Robert stepped forward. "Are you his bride?" he asked, blunt as always.

"No," she answered, blushing slightly.

"But you claimed to be his bride," Aaron reminded her.

She smiled. "Yes, I did, but you see, it was just a lie to make your laird curious so that he would come here."

"A claim's a claim," Liam said. The others immediately concurred.

"What does that mean?" she asked the warrior.

Dylan smiled. "It means, lass, that you're his bride."

"But I lied," she argued, thoroughly confused by the conversation. Her explanation seemed simple to understand, yet these soldiers were acting perplexed.

"You have said it is so," a soldier said. She remembered his name was Stephen.

"Now isn't the time for this discussion," Brodick announced.

He led the way outside, pulling Gillian along in his wake, and barely paid any attention to the two Englishmen waiting by the side of the steps. The horses were tethered near the line of trees.

"You'll ride with me," Brodick told her.

She pulled away from him. "I must say good-bye to my friends."

Before he could stop her, she hurried over to Waldo and Henry. Both men bowed their heads and smiled when she spoke to them.

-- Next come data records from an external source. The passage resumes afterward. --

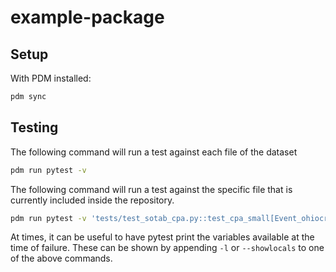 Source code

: # example-package

## Setup
With PDM installed:
```bash
pdm sync
```

## Testing
The following command will run a test against each file of the dataset
```bash
pdm run pytest -v
```

The following command will run a test against the specific file that is currently included inside the repository.
```bash
pdm run pytest -v 'tests/test_sotab_cpa.py::test_cpa_small[Event_ohiocreditunions.org_September2020_CPA.json.gz]'
```

At times, it can be useful to have pytest print the variables available at the time of failure.
These can be shown by appending `-l` or `--showlocals` to one of the above commands.
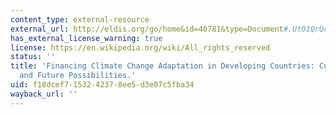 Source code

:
 ```yaml
---
content_type: external-resource
external_url: http://eldis.org/go/home&id=40781&type=Document#.UtO1QrQcVGM
has_external_license_warning: true
license: https://en.wikipedia.org/wiki/All_rights_reserved
status: ''
title: 'Financing Climate Change Adaptation in Developing Countries: Current Picture
  and Future Possibilities.'
uid: f18dcef7-1532-4237-8ee5-d3e07c5fba34
wayback_url: ''
---
```


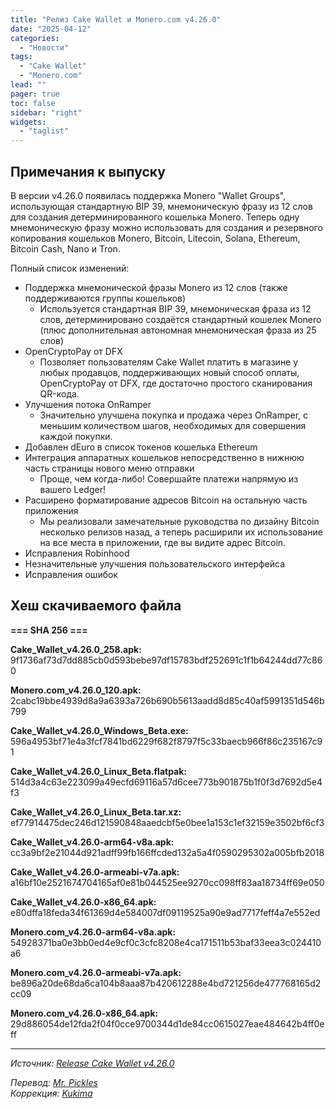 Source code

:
 ```yaml
---
title: "Релиз Cake Wallet и Monero.com v4.26.0"
date: "2025-04-12"
categories:
  - "Новости"
tags:
  - "Cake Wallet"
  - "Monero.com"
lead: ""
pager: true
toc: false
sidebar: "right"
widgets:
  - "taglist"
---
```


## Примечания к выпуску

В версии v4.26.0 появилась поддержка Monero "Wallet Groups", использующая стандартную BIP 39, мнемоническую фразу из 12 слов для создания детерминированного кошелька Monero. Теперь одну мнемоническую фразу можно использовать для создания и резервного копирования кошельков Monero, Bitcoin, Litecoin, Solana, Ethereum, Bitcoin Cash, Nano и Tron.

Полный список изменений:

- Поддержка мнемонической фразы Monero из 12 слов (также поддерживаются группы кошельков)
  - Используется стандартная BIP 39, мнемоническая фраза из 12 слов, детерминировано создаётся стандартный кошелек Monero (плюс дополнительная автономная мнемоническая фраза из 25 слов)
- OpenCryptoPay от DFX
  - Позволяет пользователям Cake Wallet платить в магазине у любых продавцов, поддерживающих новый способ оплаты, OpenCryptoPay от DFX, где достаточно простого сканирования QR-кода.
- Улучшения потока OnRamper
  - Значительно улучшена покупка и продажа через OnRamper, с меньшим количеством шагов, необходимых для совершения каждой покупки.
- Добавлен dEuro в список токенов кошелька Ethereum
- Интеграция аппаратных кошельков непосредственно в нижнюю часть страницы нового меню отправки
  - Проще, чем когда-либо! Совершайте платежи напрямую из вашего Ledger!
- Расширено форматирование адресов Bitcoin на остальную часть приложения
  - Мы реализовали замечательные руководства по дизайну Bitcoin несколько релизов назад, а теперь расширили их использование на все места в приложении, где вы видите адрес Bitcoin.
- Исправления Robinhood
- Незначительные улучшения пользовательского интерфейса
- Исправления ошибок

## Хеш скачиваемого файла

**=== SHA 256 ===**

**Cake_Wallet_v4.26.0_258.apk:**
9f1736af73d7dd885cb0d593bebe97df15783bdf252691c1f1b64244dd77c860

**Monero.com_v4.26.0_120.apk:**
2cabc19bbe4939d8a9a6393a726b690b5613aadd8d85c40af5991351d546b799

**Cake_Wallet_v4.26.0_Windows_Beta.exe:**
596a4953bf71e4a3fcf7841bd6229f682f8797f5c33baecb966f86c235167c91

**Cake_Wallet_v4.26.0_Linux_Beta.flatpak:**
514d3a4c63e223099a49ecfd69116a57d6cee773b901875b1f0f3d7692d5e4f3

**Cake_Wallet_v4.26.0_Linux_Beta.tar.xz:**
ef77914475dec246d121590848aaedcbf5e0bee1a153c1ef32159e3502bf6cf3

**Cake_Wallet_v4.26.0-arm64-v8a.apk:**
cc3a9bf2e21044d921adff99fb166ffcded132a5a4f0590295302a005bfb2018

**Cake_Wallet_v4.26.0-armeabi-v7a.apk:**
a16bf10e2521674704165af0e81b044525ee9270cc098ff83aa18734ff69e050

**Cake_Wallet_v4.26.0-x86_64.apk:**
e80dffa18feda34f61369d4e584007df09119525a90e9ad7717feff4a7e552ed

**Monero.com_v4.26.0-arm64-v8a.apk:**
54928371ba0e3bb0ed4e9cf0c3cfc8208e4ca171511b53baf33eea3c024410a6

**Monero.com_v4.26.0-armeabi-v7a.apk:**
be896a20de68da6ca104b8aaa87b420612288e4bd721256de477768165d2cc09

**Monero.com_v4.26.0-x86_64.apk:**
29d886054de12fda2f04f0cce9700344d1de84cc0615027eae484642b4ff0eff

---

_Источник: [Release Cake Wallet v4.26.0](https://github.com/cake-tech/cake_wallet/releases/tag/v4.26.0)_

_Перевод: [Mr. Pickles](https://t.me/v1docq47)_  
_Коррекция: [Kukima](https://t.me/Kukima)_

Brodick couldn't hear what she was saying, but he could tell from the men's faces that they were pleased.

When he saw her take hold of their hands, he went back to her side. "We've wasted enough time."

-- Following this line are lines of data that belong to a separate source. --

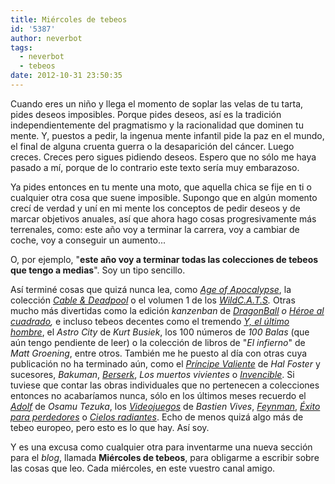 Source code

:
 ```yaml
---
title: Miércoles de tebeos
id: '5387'
author: neverbot
tags:
  - neverbot
  - tebeos
date: 2012-10-31 23:50:35
---
```


Cuando eres un niño y llega el momento de soplar las velas de tu tarta, pides deseos imposibles. Porque pides deseos, así es la tradición independientemente del pragmatismo y la racionalidad que dominen tu mente. Y, puestos a pedir, la ingenua mente infantil pide la paz en el mundo, el final de alguna cruenta guerra o la desaparición del cáncer. Luego creces. Creces pero sigues pidiendo deseos. Espero que no sólo me haya pasado a mí, porque de lo contrario este texto sería muy embarazoso.

Ya pides entonces en tu mente una moto, que aquella chica se fije en ti o cualquier otra cosa que suene imposible. Supongo que en algún momento crecí de verdad y uní en mi mente los conceptos de pedir deseos y de marcar objetivos anuales, así que ahora hago cosas progresivamente más terrenales, como: este año voy a terminar la carrera, voy a cambiar de coche, voy a conseguir un aumento...

O, por ejemplo, "**este año voy a terminar todas las colecciones de tebeos que tengo a medias**". Soy un tipo sencillo.

Así terminé cosas que quizá nunca lea, como _[Age of Apocalypse](/instagram-age-of-apocalypse-the-complete-epic-terminada-por-fin/)_, la colección _[Cable & Deadpool](/instagram-terminada-la-coleccion-de-cable-deadpool-gracias-panini-por-editarla-en-4-formatos-distintos/)_ o el volumen 1 de los _[WildC.A.T.S](/instagram-wildc-a-t-s-volumen-1-completa-no-se-si-llegare-a-terminar-de-leerla-alguna-vez-2/)._ Otras mucho más divertidas como la edición _kanzenban_ de _[DragonBall](/instagram-completada-dragonball-kanzenban-forever-landmark-36-tomos/) o _[Héroe al cuadrado](/instagram-anos-despues-por-fin-termino-la-coleccion-de-heroe-al-cuadrado/)_,_ e incluso tebeos decentes como el tremendo _[Y, el último hombre](/instagram-leido-los-60-numeros-de-y-el-ultimo-hombre-fantasticos/)_, el _Astro City_ de _Kurt Busiek_, los 100 números de _100 Balas_ (que aún tengo pendiente de leer) o la colección de libros de "_El infierno_" de _Matt Groening_, entre otros. También me he puesto al día con otras cuya publicación no ha terminado aún, como el _[Príncipe Valiente](/instagram-leido-principe-valiente-1937-de-hal-foster/)_ de _Hal Foster_ y sucesores, _Bakuman_, [_Berserk_](/berserk-de-kentaro-miura/), _Los muertos vivientes_ o [_Invencible_](/instagram-leido-invencible-vol-14/). Si tuviese que contar las obras individuales que no pertenecen a colecciones entonces no acabaríamos nunca, sólo en los últimos meses recuerdo el _[Adolf](/instagram-leido-adolf-de-osamu-tezuka/)_ de _Osamu Tezuka_, los [_Videojuegos_](/instagram-leido-videojuegos-de-bastien-vives-el-respeto-que-tengo-por-este-tipo-acaba-de-multiplicarse-por-mil/) de _Bastien Vives_, [_Feynman_](/instagram-leido-biografia-de-richard-feynman-de-ottaviani-y-myrick/), [_Éxito para perdedores_](/instagram-leido-exito-para-perdedores-obligada-lectura-para-emprendedoresempresarios/) o _[Cielos radiantes](/instagram-leido-cielos-radiantes-de-jiro-taniguchi-nunca-defrauda/)_. Echo de menos quizá algo más de tebeo europeo, pero esto es lo que hay. Así soy.

Y es una excusa como cualquier otra para inventarme una nueva sección para el _blog_, llamada **Miércoles de tebeos**, para obligarme a escribir sobre las cosas que leo. Cada miércoles, en este vuestro canal amigo.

She ignored him. "Laird, I would like you to meet Waldo and Henry Hathaway," she said. "If it were not for these courageous men, Alec and I would never have made it this far."

He didn't speak, but he did bow his head slightly to the two brothers.

"Waldo, will you please return the horse I borrowed," she requested.

"But you stole the horse, milady," Henry blurted out.

"No," she countered. "I borrowed the mount without permission. Please promise me, too, that you will both hide until this is finished. If he finds out you helped me, he'll kill you."

"Aye, milady," Waldo said. "We know what the blackheart is capable of, and we will both hide until you return. God protect you on your quest."

Tears came into her eyes. "Twice now you have come to my aid and saved me from disaster."